EXCERPTED RECORDS:
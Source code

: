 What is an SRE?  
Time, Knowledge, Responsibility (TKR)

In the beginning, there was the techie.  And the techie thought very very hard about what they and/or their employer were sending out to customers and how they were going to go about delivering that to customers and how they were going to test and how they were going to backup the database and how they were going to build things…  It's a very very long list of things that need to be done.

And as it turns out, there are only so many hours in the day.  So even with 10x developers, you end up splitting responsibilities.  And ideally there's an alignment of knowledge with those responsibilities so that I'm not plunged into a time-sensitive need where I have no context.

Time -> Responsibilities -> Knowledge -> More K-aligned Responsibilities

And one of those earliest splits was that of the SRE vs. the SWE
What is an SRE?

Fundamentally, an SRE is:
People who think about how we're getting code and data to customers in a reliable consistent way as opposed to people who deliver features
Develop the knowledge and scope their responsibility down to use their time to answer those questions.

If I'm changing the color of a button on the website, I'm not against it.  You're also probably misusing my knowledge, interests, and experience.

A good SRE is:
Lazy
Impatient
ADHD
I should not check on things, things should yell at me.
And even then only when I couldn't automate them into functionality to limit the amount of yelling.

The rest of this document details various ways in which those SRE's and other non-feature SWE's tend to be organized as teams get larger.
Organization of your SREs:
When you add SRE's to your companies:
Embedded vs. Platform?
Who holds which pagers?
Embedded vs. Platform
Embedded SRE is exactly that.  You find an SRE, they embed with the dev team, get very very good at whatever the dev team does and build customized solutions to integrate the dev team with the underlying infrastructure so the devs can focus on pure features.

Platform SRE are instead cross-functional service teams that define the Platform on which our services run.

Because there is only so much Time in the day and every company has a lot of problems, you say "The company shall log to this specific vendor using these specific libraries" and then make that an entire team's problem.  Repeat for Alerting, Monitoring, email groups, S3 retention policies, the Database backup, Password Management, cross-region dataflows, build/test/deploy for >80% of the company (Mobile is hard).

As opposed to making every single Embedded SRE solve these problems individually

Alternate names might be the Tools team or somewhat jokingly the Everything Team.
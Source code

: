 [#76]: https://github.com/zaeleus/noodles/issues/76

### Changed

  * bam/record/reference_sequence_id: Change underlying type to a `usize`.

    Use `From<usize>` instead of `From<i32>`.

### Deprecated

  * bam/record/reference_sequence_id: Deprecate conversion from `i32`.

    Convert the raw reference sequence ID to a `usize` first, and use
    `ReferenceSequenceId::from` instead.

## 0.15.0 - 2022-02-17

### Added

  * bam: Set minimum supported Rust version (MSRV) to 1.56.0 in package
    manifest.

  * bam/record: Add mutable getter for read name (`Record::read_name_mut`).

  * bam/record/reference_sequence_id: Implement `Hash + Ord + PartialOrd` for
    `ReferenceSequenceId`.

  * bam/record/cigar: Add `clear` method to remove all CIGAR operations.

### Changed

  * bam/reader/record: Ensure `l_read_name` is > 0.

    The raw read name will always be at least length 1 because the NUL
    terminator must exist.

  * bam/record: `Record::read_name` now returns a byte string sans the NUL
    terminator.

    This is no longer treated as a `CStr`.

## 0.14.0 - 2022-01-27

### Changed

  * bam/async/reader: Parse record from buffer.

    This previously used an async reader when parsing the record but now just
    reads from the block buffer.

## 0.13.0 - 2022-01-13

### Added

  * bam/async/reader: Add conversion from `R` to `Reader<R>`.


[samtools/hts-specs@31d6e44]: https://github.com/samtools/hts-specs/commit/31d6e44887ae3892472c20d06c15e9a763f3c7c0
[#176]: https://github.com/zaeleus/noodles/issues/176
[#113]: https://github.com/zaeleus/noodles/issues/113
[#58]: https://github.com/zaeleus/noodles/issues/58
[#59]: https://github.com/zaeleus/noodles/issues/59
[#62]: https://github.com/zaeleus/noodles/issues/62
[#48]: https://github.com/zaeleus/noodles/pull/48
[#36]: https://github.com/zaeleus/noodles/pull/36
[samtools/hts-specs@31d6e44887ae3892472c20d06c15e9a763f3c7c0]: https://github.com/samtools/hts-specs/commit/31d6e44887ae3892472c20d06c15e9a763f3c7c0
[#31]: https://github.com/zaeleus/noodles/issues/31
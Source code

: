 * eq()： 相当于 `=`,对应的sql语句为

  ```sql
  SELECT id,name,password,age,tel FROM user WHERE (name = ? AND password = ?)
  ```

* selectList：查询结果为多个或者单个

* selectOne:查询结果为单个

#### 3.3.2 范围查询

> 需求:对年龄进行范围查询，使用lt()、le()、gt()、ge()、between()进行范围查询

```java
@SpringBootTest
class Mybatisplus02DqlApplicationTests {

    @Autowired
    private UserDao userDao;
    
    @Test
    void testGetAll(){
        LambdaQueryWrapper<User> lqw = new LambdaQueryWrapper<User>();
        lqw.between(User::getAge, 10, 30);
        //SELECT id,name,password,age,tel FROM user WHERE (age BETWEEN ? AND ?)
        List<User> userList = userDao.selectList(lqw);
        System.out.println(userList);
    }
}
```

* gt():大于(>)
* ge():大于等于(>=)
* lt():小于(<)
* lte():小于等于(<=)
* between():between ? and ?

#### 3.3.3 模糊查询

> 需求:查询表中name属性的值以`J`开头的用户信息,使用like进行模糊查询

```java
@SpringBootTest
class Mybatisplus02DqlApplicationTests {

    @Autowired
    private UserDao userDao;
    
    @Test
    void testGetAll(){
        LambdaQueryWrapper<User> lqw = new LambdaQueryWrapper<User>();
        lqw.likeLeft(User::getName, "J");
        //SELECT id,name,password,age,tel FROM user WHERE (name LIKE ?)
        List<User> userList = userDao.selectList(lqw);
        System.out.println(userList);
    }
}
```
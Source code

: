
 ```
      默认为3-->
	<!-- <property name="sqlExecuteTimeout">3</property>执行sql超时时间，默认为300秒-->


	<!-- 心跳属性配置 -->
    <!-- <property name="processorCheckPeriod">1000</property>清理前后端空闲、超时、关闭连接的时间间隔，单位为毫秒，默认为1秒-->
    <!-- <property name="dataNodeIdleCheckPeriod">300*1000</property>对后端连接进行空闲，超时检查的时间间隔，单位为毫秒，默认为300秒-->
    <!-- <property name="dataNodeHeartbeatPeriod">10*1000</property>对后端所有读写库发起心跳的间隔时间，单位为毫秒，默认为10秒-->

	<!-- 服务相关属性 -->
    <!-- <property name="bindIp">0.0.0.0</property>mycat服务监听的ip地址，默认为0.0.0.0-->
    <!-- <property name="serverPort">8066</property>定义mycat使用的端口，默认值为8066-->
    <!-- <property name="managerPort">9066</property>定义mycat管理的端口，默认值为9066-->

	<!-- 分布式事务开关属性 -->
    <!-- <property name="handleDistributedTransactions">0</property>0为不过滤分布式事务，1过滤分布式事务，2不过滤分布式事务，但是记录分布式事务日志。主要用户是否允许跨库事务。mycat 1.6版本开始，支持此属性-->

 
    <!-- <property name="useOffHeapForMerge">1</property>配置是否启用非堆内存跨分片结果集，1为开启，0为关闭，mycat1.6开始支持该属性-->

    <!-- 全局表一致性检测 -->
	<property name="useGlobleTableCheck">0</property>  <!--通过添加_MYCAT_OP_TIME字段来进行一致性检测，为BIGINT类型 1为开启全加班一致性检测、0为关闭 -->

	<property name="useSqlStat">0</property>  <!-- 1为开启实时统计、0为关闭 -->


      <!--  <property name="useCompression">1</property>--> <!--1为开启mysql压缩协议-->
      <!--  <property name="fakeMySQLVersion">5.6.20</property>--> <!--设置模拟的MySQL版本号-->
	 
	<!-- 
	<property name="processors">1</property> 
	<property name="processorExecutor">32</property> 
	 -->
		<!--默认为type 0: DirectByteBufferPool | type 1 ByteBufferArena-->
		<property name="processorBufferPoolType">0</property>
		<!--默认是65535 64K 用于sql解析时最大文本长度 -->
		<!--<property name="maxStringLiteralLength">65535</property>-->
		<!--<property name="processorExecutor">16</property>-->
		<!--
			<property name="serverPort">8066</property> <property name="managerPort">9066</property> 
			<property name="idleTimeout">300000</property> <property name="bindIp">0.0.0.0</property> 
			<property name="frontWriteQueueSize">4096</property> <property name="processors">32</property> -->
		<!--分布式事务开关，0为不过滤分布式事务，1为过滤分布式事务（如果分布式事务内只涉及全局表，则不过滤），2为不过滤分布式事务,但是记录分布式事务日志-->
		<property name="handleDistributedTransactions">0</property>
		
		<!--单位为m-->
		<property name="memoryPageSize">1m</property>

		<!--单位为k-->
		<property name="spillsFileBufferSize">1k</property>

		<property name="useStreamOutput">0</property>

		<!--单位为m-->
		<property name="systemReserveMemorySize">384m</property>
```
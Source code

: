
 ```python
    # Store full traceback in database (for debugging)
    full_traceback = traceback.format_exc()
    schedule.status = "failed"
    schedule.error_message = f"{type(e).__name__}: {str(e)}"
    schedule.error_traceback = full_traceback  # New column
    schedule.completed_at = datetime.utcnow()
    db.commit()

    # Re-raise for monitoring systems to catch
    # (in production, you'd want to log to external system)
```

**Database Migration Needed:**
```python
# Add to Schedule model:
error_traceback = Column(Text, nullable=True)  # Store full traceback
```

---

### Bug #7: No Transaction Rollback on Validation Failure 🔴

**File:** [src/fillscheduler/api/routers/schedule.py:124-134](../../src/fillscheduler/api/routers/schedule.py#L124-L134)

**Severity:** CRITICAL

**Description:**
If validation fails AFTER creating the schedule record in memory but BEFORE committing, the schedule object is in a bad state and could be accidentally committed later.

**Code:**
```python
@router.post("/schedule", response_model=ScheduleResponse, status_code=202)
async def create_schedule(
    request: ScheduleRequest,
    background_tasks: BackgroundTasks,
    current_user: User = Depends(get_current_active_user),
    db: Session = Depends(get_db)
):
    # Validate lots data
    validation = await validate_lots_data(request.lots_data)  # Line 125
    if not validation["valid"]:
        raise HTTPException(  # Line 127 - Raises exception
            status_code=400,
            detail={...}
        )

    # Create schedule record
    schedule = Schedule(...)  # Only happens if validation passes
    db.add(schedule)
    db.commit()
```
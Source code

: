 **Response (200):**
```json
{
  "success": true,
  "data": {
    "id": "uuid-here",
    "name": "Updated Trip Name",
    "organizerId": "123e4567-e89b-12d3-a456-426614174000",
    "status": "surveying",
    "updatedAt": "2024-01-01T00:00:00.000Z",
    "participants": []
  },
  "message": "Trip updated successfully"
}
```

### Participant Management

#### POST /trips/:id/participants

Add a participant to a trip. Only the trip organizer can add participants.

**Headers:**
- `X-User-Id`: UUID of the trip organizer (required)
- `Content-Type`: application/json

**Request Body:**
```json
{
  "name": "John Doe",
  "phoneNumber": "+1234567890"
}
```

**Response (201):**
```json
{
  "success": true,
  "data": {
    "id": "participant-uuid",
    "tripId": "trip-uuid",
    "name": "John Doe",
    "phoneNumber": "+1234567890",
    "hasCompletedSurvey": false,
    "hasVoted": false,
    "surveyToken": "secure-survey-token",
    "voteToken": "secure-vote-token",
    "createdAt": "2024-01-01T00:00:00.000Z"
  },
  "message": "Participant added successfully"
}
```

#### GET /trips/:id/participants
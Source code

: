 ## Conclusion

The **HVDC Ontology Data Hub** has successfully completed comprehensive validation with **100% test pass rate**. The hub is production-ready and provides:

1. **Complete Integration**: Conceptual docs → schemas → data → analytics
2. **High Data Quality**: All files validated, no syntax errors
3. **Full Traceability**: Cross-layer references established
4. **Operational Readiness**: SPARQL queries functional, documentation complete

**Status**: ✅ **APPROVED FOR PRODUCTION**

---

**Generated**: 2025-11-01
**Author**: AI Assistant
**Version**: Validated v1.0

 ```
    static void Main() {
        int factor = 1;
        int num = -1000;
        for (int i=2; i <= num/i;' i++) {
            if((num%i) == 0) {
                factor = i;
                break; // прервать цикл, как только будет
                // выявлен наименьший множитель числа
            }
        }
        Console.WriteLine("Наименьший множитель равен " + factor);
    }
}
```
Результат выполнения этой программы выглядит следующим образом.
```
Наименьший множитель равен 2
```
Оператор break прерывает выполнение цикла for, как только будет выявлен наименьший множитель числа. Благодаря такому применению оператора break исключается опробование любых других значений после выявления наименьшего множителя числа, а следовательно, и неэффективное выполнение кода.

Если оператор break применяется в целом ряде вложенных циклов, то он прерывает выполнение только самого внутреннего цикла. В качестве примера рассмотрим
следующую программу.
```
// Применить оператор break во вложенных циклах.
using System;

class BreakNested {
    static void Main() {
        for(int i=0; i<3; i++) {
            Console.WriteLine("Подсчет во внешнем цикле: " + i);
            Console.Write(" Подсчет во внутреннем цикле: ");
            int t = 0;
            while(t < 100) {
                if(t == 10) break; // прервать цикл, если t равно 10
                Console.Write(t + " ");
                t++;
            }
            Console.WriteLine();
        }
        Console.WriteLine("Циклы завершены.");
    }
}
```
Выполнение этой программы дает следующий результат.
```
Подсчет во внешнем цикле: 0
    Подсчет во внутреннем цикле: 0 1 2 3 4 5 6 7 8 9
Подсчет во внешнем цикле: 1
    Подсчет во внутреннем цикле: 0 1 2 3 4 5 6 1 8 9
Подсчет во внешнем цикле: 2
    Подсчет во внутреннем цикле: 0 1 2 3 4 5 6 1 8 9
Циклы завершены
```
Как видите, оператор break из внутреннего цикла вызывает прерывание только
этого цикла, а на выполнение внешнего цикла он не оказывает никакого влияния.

TASK PROMPT: All lines from the opening of the material through the line that contains "Embedded SRE is" are to be printed exactly, with no others.

RESULT BELOW:
Source code

: What is an SRE?  
Time, Knowledge, Responsibility (TKR)

In the beginning, there was the techie.  And the techie thought very very hard about what they and/or their employer were sending out to customers and how they were going to go about delivering that to customers and how they were going to test and how they were going to backup the database and how they were going to build things…  It's a very very long list of things that need to be done.

And as it turns out, there are only so many hours in the day.  So even with 10x developers, you end up splitting responsibilities.  And ideally there's an alignment of knowledge with those responsibilities so that I'm not plunged into a time-sensitive need where I have no context.

Time -> Responsibilities -> Knowledge -> More K-aligned Responsibilities

And one of those earliest splits was that of the SRE vs. the SWE
What is an SRE?

Fundamentally, an SRE is:
People who think about how we're getting code and data to customers in a reliable consistent way as opposed to people who deliver features
Develop the knowledge and scope their responsibility down to use their time to answer those questions.

If I'm changing the color of a button on the website, I'm not against it.  You're also probably misusing my knowledge, interests, and experience.

A good SRE is:
Lazy
Impatient
ADHD
I should not check on things, things should yell at me.
And even then only when I couldn't automate them into functionality to limit the amount of yelling.

The rest of this document details various ways in which those SRE's and other non-feature SWE's tend to be organized as teams get larger.
Organization of your SREs:
When you add SRE's to your companies:
Embedded vs. Platform?
Who holds which pagers?
Embedded vs. Platform
Embedded SRE is exactly that.  You find an SRE, they embed with the dev team, get very very good at whatever the dev team does and build customized solutions to integrate the dev team with the underlying infrastructure so the devs can focus on pure features.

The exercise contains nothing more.